Doors opening and closing. Fate mocks Lana in prison, where there is also an automatic door she must pass through. Fate mocks her big time, driving her to the brink of insanity, when, as repairmen work on the controls, the door opens and shuts and opens and shuts in rapid succession. On the witness stand at Joe’s trial, she is insane, made so by terrible guilt, the weight of the collapse of all of her dreams, including the one that Joe would ever love her. Hysterically she explains why she committed murder: “The doors made me do it! The doors made me do it!” And, in a way, they did.
They Drive by Night isn’t a great film. It certainly isn’t as great as another one that same year that touches on similar themes: John Ford’s The Grapes of Wrath. But it’s one film. The “two parts” cohere, one leading to and blending into the other. Moreover, there is unassailable thematic unity. It’s a good film.

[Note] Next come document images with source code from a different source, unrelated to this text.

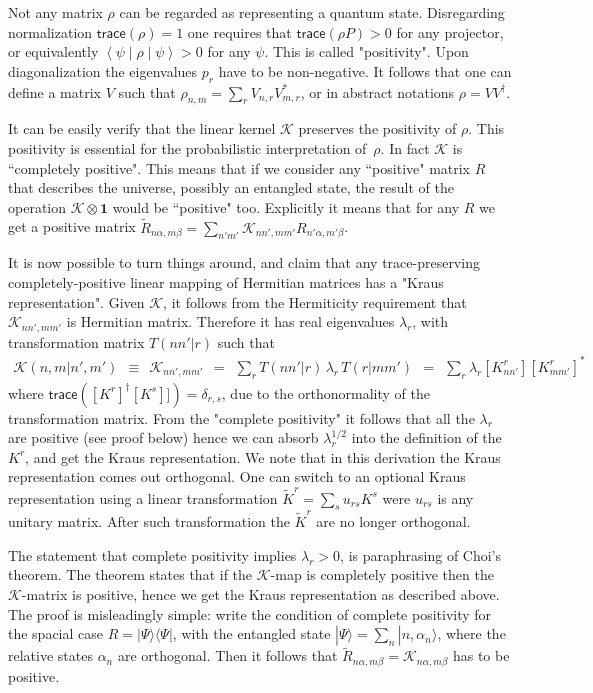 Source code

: \documentclass[onecolumn,fleqn, 11pt]{revtex4}
\newcommand{\trc}{\mathsf{trace}}
\newcommand{\BraKet}[3]{\left\langle #1 \middle| #2 \middle| #3 \right\rangle}
\newcommand{\beq}{\begin{eqnarray}}
\newcommand{\eeq}{\end{eqnarray}}
\begin{document}
Not any matrix $\rho$ can be regarded as representing a quantum state. 
Disregarding normalization ${\trc(\rho)=1}$ one requires that ${\trc(\rho P)>0}$ for any projector, 
or equivalently ${\BraKet{\psi}{\rho}{\psi}>0}$ for any $\psi$.
This is called "positivity". Upon diagonalization the eigenvalues $p_r$ have to be non-negative. 
It follows that one can define a matrix $V$ such that ${\rho_{n,m} = \sum_r V_{n,r} V_{m,r}^*}$, 
or in abstract notations ${\rho = VV^{\dag}}$.          


It can be easily verify that the linear kernel $\mathcal{K}$ preserves the positivity of $\rho$. 
This positivity is essential for the probabilistic interpretation of~$\rho$. 
In fact $\mathcal{K}$ is ``completely positive". 
This means that if we consider any ``positive" matrix $R$ that describes the universe, 
possibly an entangled state, the result of the operation ${\mathcal{K} \otimes \bm{1}}$ 
would be ``positive" too. Explicitly it means that for any $R$ we get  
a positive matrix ${\tilde{R}_{n\alpha,m\beta} = \sum_{n'm'} \mathcal{K}_{nn',mm'} R_{n'\alpha,m'\beta}}$.


It is now possible to turn things around, and claim 
that any trace-preserving completely-positive linear mapping
of Hermitian matrices has a "Kraus representation". 
Given $\mathcal{K}$, it follows from the Hermiticity 
requirement that ${\mathcal{K}_{nn',mm'}}$ is Hermitian matrix. 
Therefore it has real eigenvalues $\lambda_r$, 
with transformation matrix $T(nn'|r)$ such that   
\beq
\mathcal{K}(n,m|n',m') \ \ \equiv \ \  \mathcal{K}_{nn',mm'}
\ \ = \ \ \sum_r  T(nn'|r) \, \lambda_r \, T(r|mm')
\ \ = \ \ \sum_r  \lambda_r [K^r_{nn'}] [K^r_{mm'}]^*
\eeq
where $\trc([K^r]^{\dag}[K^s]])=\delta_{r,s}$, 
due to the orthonormality of the transformation matrix. 
From the "complete positivity" it follows that all the $\lambda_r$ 
are positive (see proof below) hence we can absorb $\lambda_r^{1/2}$
into the definition of the $K^r$, and get the Kraus representation. 
We note that in this derivation the Kraus representation comes  
out orthogonal. One can switch to an optional Kraus representation 
using a linear transformation ${\tilde{K}^r = \sum_{s} u_{rs} K^s}$  
were $u_{rs}$ is any unitary matrix. After such transformation 
the $\tilde{K}^r$ are no longer orthogonal. 


The statement that complete positivity implies ${\lambda_r>0}$,  
is paraphrasing of Choi's theorem. The theorem states 
that if the $\mathcal{K}$-map is completely positive
then the $\mathcal{K}$-matrix is positive, 
hence we get the Kraus representation as described above.
The proof is misleadingly simple: write the condition of 
complete positivity for the spacial case ${R = |\Psi\rangle \langle \Psi| }$, 
with the entangled state ${|\Psi\rangle = \sum_n |n,\alpha_n \rangle }$, 
where the relative states ${\alpha_n}$ are orthogonal. 
Then it follows that ${\tilde{R}_{n\alpha,m\beta} = \mathcal{K}_{n\alpha,m\beta}}$ 
has to be positive.      
  
\end{document}
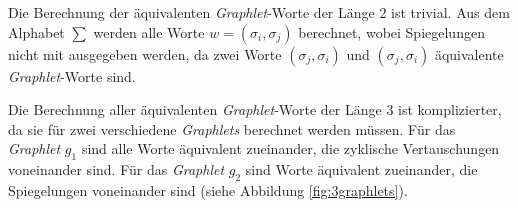 \documentclass{report}
\begin{document}
Die Berechnung der \"aquivalenten \textit{Graphlet}-Worte der L\"ange 2 ist trivial. Aus dem Alphabet $\sum$ werden alle Worte $w = (\sigma_i, \sigma_j)$ berechnet, wobei Spiegelungen nicht mit ausgegeben werden, da zwei Worte $ (\sigma_j, \sigma_i) $ und $ (\sigma_j, \sigma_i) $ \"aquivalente \textit{Graphlet}-Worte sind.

Die Berechnung aller \"aquivalenten \textit{Graphlet}-Worte der L\"ange 3 ist komplizierter, da sie f\"ur zwei verschiedene \textit{Graphlets} berechnet werden m\"ussen. F\"ur das \textit{Graphlet} $g_1$ sind alle Worte \"aquivalent zueinander, die zyklische Vertauschungen voneinander sind. F\"ur das \textit{Graphlet} $g_2$ sind Worte \"aquivalent zueinander, die Spiegelungen voneinander sind (siehe Abbildung \ref{fig:3graphlets}). \\



%
%
\end{document}
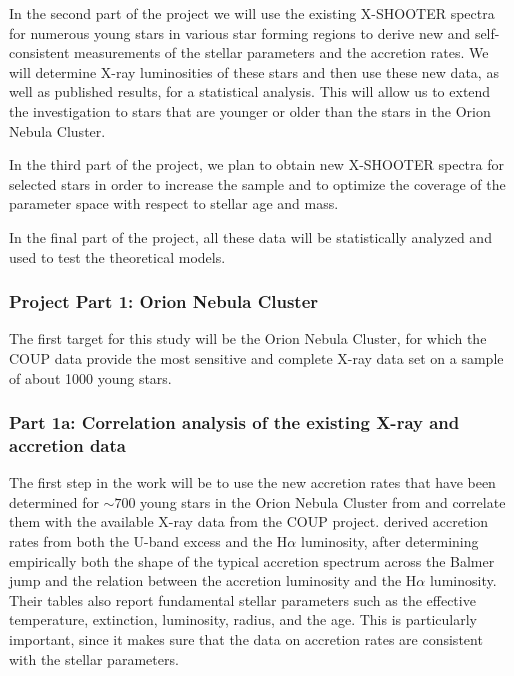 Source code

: \documentclass[10pt,fleqn,twoside,a4paper]{article}
\begin{document}
In the second part of the project we will use the existing X-SHOOTER spectra for
numerous young stars
in various star forming regions to derive new and self-consistent 
measurements of the
stellar parameters and the accretion rates. 
We will determine X-ray luminosities of these stars and then
use these new data,
as well as published results, for a  statistical analysis.
This will allow us to extend the investigation to stars that are
younger or older than the stars in the Orion Nebula Cluster.


\smallskip

In the third part of the project, we plan to obtain new 
X-SHOOTER spectra for selected stars in order to increase the sample
and to optimize the coverage of the parameter space with respect
to stellar age and mass.

\smallskip

In the final part of the project,
all these data will be statistically analyzed and
used to test the theoretical models.


\subsubsection*{Project Part 1: Orion Nebula Cluster}



The first target for this study will be the Orion Nebula Cluster,
for which the COUP data provide the most sensitive and complete
X-ray data set on a sample of about 1000 young stars.

\subsubsection*{Part 1a: Correlation analysis of the existing X-ray and accretion data}

The first step in the work will be to use the new accretion rates
that have been  determined for $\sim 700$ young stars
in the Orion Nebula Cluster from \citet{Manara12} and correlate them
with the available X-ray data from the COUP project.
%
\citet{Manara12} derived accretion rates from both the U-band excess and the H$\alpha$ luminosity,
after determining empirically both the shape of the typical accretion spectrum across the
Balmer jump and the relation between the accretion luminosity and the  
H$\alpha$ luminosity.
Their tables also report fundamental stellar parameters such as the
effective temperature, extinction, luminosity, radius, and the age. This is
particularly important, since it makes sure that the data on accretion rates are
consistent with the stellar parameters.
\end{document}
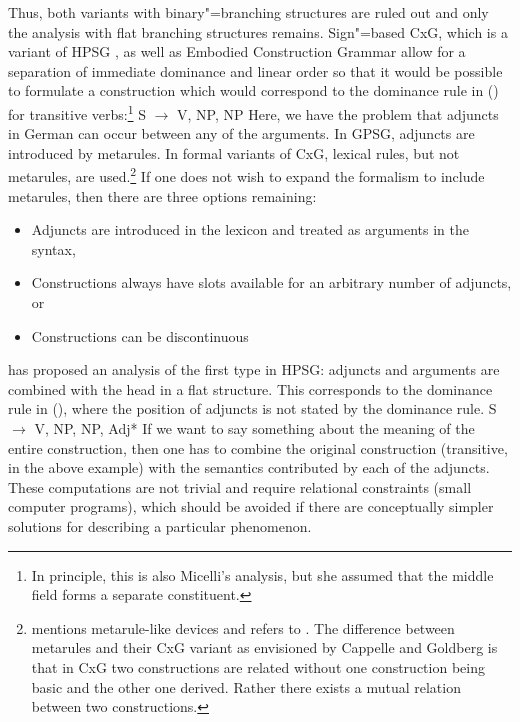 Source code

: \largerpage
Thus, both variants with binary"=branching structures are ruled out and only the analysis with flat branching structures remains.
Sign"=based CxG, which is a variant of HPSG \citep[]{Sag2010b}, as well as Embodied Construction Grammar \citep[]{BC2005a} allow for
a separation of immediate dominance and linear order so that it would be possible to
formulate a construction which would correspond to the dominance rule in () for transitive verbs:\footnote{%
	In principle, this is also Micelli's analysis, but she assumed that the middle field forms a separate constituent.%
}
\ea
S $\to$ V, NP, NP
\z
Here, we have the problem that adjuncts in German can occur between any of the arguments. In GPSG, adjuncts are introduced by metarules.
In formal variants of CxG, lexical rules, but not metarules, are used.\footnote{\label{fn-allostructions}%
  \citet[]{Goldberg2014a} mentions metarule-like devices and refers to
  . The difference between metarules and their CxG variant as envisioned by
  Cappelle and Goldberg is that in CxG two
  constructions are related without one construction being basic and the other one derived. Rather
  there exists a mutual relation between two constructions.%
} If one does not wish to expand the formalism to include metarules,
then there are three options remaining:
\begin{itemize}
\item Adjuncts are introduced in the lexicon \citep*{NB94,BMS2001a} and treated as arguments in the syntax,
\item Constructions always have slots available for an arbitrary number of adjuncts, or
\item Constructions can be discontinuous
\end{itemize}

\noindent
\citet{Kasper94a} has proposed an analysis of the first type in HPSG: adjuncts and arguments are combined with the head in a flat structure.
This corresponds to the dominance rule in (), where the position of adjuncts is not stated by the dominance rule.
\ea
S $\to$ V, NP, NP, Adj*
\z
If we want to say something about the meaning of the entire construction, then one has to combine the original construction (transitive, in the above example)
with the semantics contributed by each of the adjuncts. These computations are not trivial and require relational constraints (small computer programs), which
should be avoided if there are conceptually simpler solutions for describing a particular phenomenon.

Lupino’s striking performance certainly stands out, but good also are George Raft as Joe, Ann Sheridan as Cassie and, particularly, Gale Page—the one of the Four Daughters (Michael Curtiz, 1938) not played by a Lane sister—as Pearl Fabrini. Roscoe Karns is wonderful as Irish, one of the truckers. Humphrey Bogart may be no more than adequate as Paul, but High Sierra (Walsh, 1941) and The Maltese Falcon (John Huston, 1941), and hence stardom, lay only a strip of road ahead.